A Future with Hope

For surely I know the plans I have for you, says the Lord, plans for your welfare and not for harm, to give you a future with hope.
Jeremiah 29:11
Israël thought its wholeness was tied to a particular land. To be exiled from that land was to be cut off from any sort of meaningful life. Yet they were told in Jeremiah 29 that a meaningful life was not just possible in exile, but that it was God's will for them.

Christian wholeness has never been geographically based. We believe that the fullness of God brings wholeness to God's people regardless of time or place. The cross of Christ is the perfect symbol of this unlimited scope, reaching both up and down between heaven and earth, and outward from the very beginning until time is no more.

When things are good, it's easy to believe that Christ gives me hope for the future. But it is precisely in the difficult times—when my cross seems heaviest—that hope shines brightest. In darkness, in pain, in exile, God is creating change and I am being transformed into a new creation.
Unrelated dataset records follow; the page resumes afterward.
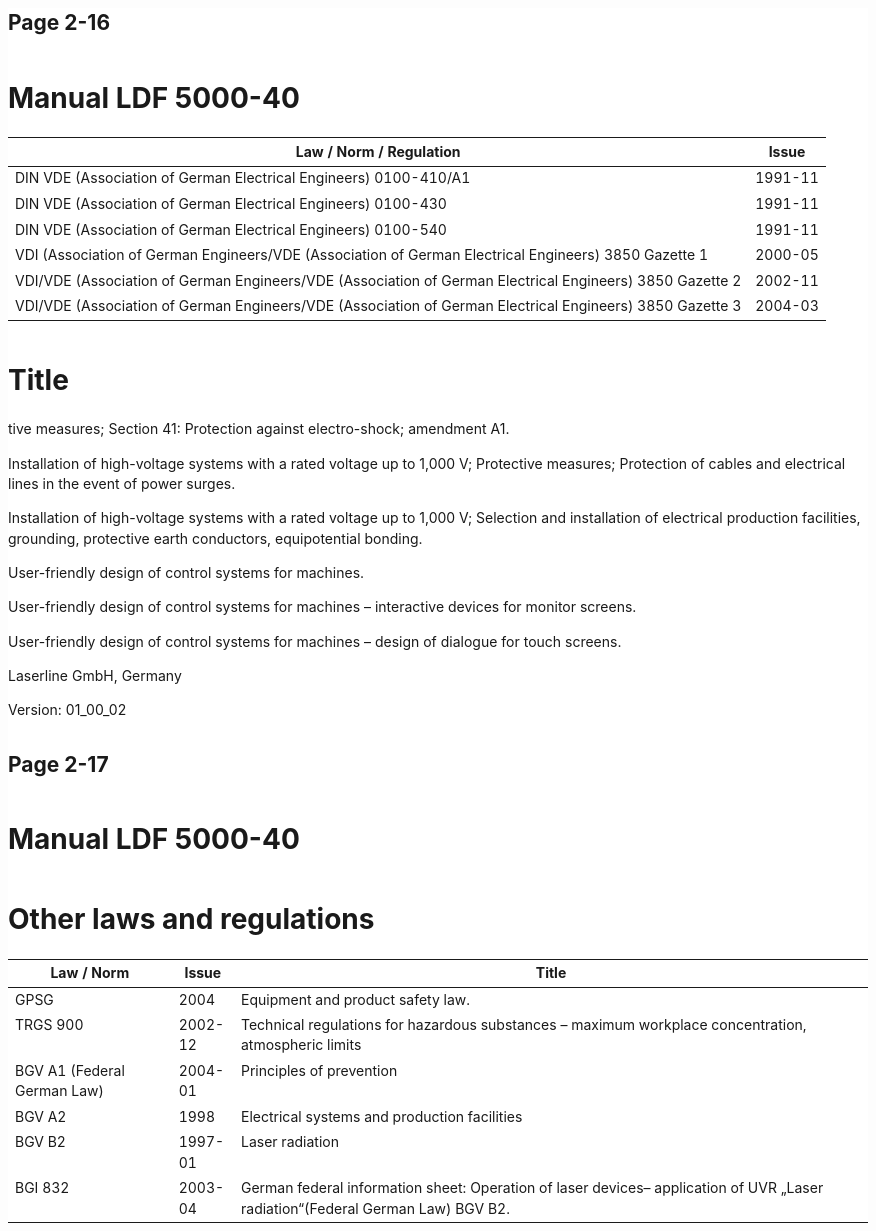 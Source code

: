 Page 2-16
---
# Manual LDF 5000-40

|Law / Norm / Regulation|Issue|
|---|---|
|DIN VDE (Association of German Electrical Engineers) 0100-410/A1|1991-11|
|DIN VDE (Association of German Electrical Engineers) 0100-430|1991-11|
|DIN VDE (Association of German Electrical Engineers) 0100-540|1991-11|
|VDI (Association of German Engineers/VDE (Association of German Electrical Engineers) 3850 Gazette 1|2000-05|
|VDI/VDE (Association of German Engineers/VDE (Association of German Electrical Engineers) 3850 Gazette 2|2002-11|
|VDI/VDE (Association of German Engineers/VDE (Association of German Electrical Engineers) 3850 Gazette 3|2004-03|

# Title

tive measures; Section 41: Protection against electro-shock; amendment A1.

Installation of high-voltage systems with a rated voltage up to 1,000 V; Protective measures; Protection of cables and electrical lines in the event of power surges.

Installation of high-voltage systems with a rated voltage up to 1,000 V; Selection and installation of electrical production facilities, grounding, protective earth conductors, equipotential bonding.

User-friendly design of control systems for machines.

User-friendly design of control systems for machines – interactive devices for monitor screens.

User-friendly design of control systems for machines – design of dialogue for touch screens.

Laserline GmbH, Germany

Version: 01_00_02

Page 2-17
---
# Manual LDF 5000-40

# Other laws and regulations

|Law / Norm|Issue|Title|
|---|---|---|
|GPSG|2004|Equipment and product safety law.|
|TRGS 900|2002-12|Technical regulations for hazardous substances – maximum workplace concentration, atmospheric limits|
|BGV A1 (Federal German Law)|2004-01|Principles of prevention|
|BGV A2|1998|Electrical systems and production facilities|
|BGV B2|1997-01|Laser radiation|
|BGI 832|2003-04|German federal information sheet: Operation of laser devices– application of UVR „Laser radiation“(Federal German Law) BGV B2.|
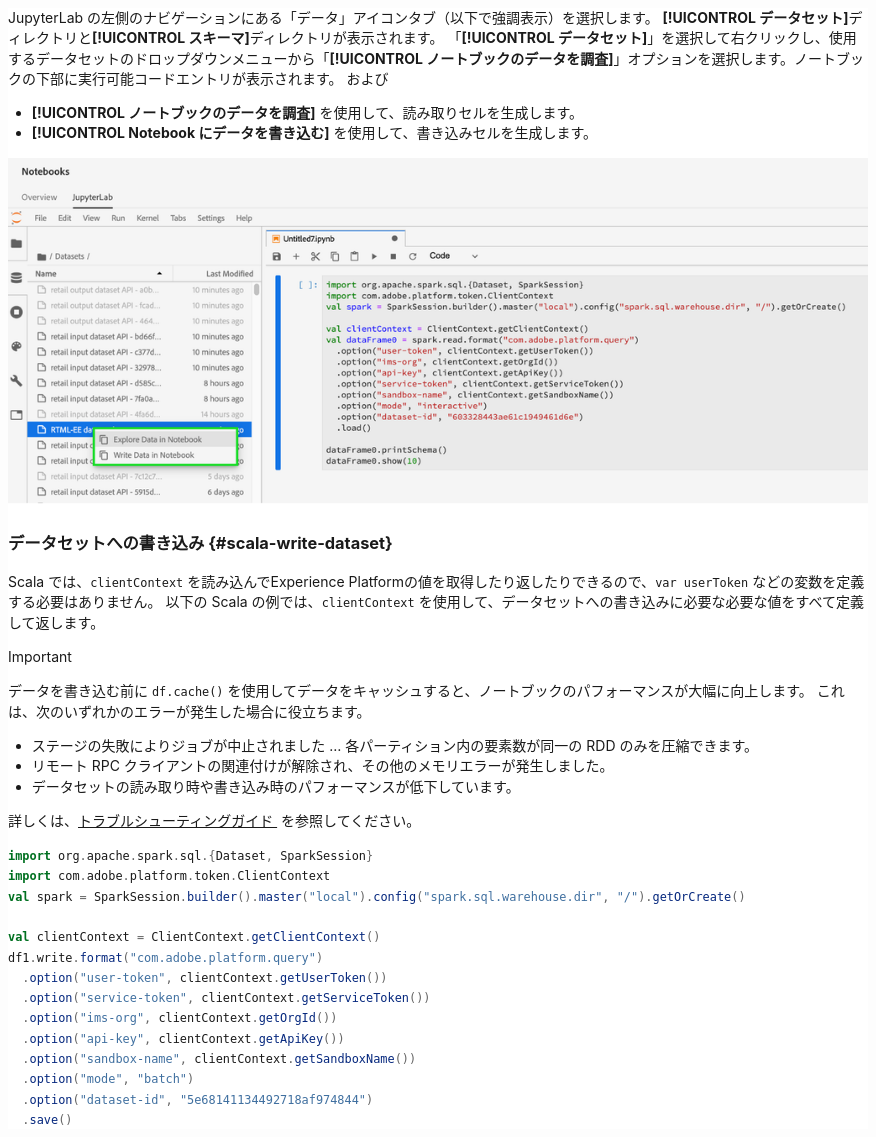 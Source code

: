 JupyterLab の左側のナビゲーションにある「データ」アイコンタブ（以下で強調表示）を選択します。 **[!UICONTROL データセット]**&#x200B;ディレクトリと&#x200B;**[!UICONTROL スキーマ]**&#x200B;ディレクトリが表示されます。 「**[!UICONTROL データセット]**」を選択して右クリックし、使用するデータセットのドロップダウンメニューから「**[!UICONTROL ノートブックのデータを調査]**」オプションを選択します。ノートブックの下部に実行可能コードエントリが表示されます。
および
- **[!UICONTROL ノートブックのデータを調査]** を使用して、読み取りセルを生成します。
- **[!UICONTROL Notebook にデータを書き込む]** を使用して、書き込みセルを生成します。

![](../images/jupyterlab/data-access/scala-write-dataset.png)

### データセットへの書き込み {#scala-write-dataset}

Scala では、`clientContext` を読み込んでExperience Platformの値を取得したり返したりできるので、`var userToken` などの変数を定義する必要はありません。 以下の Scala の例では、`clientContext` を使用して、データセットへの書き込みに必要な必要な値をすべて定義して返します。

>[!IMPORTANT]
>
> データを書き込む前に `df.cache()` を使用してデータをキャッシュすると、ノートブックのパフォーマンスが大幅に向上します。 これは、次のいずれかのエラーが発生した場合に役立ちます。
> 
> - ステージの失敗によりジョブが中止されました … 各パーティション内の要素数が同一の RDD のみを圧縮できます。
> - リモート RPC クライアントの関連付けが解除され、その他のメモリエラーが発生しました。
> - データセットの読み取り時や書き込み時のパフォーマンスが低下しています。
> 
> 詳しくは、[&#x200B; トラブルシューティングガイド &#x200B;](../troubleshooting-guide.md) を参照してください。

```scala
import org.apache.spark.sql.{Dataset, SparkSession}
import com.adobe.platform.token.ClientContext
val spark = SparkSession.builder().master("local").config("spark.sql.warehouse.dir", "/").getOrCreate()

val clientContext = ClientContext.getClientContext()
df1.write.format("com.adobe.platform.query")
  .option("user-token", clientContext.getUserToken())
  .option("service-token", clientContext.getServiceToken())
  .option("ims-org", clientContext.getOrgId())
  .option("api-key", clientContext.getApiKey())
  .option("sandbox-name", clientContext.getSandboxName())
  .option("mode", "batch")
  .option("dataset-id", "5e68141134492718af974844")
  .save()
```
For in him all the fullness of God was pleased to dwell, and through him God was pleased to reconcile to himself all things, whether on earth or in heaven, by making peace through the blood of his cross.
 Colossians 1:19-20
Prayer after thinking about today's devotion:
As Israël found new hope in exile, Lord, help me to see in the suffering of Christ your ability to bring life out of death and peace out of conflict.
 
After your own thanksgivings & petitions, close with the Lord's Prayer.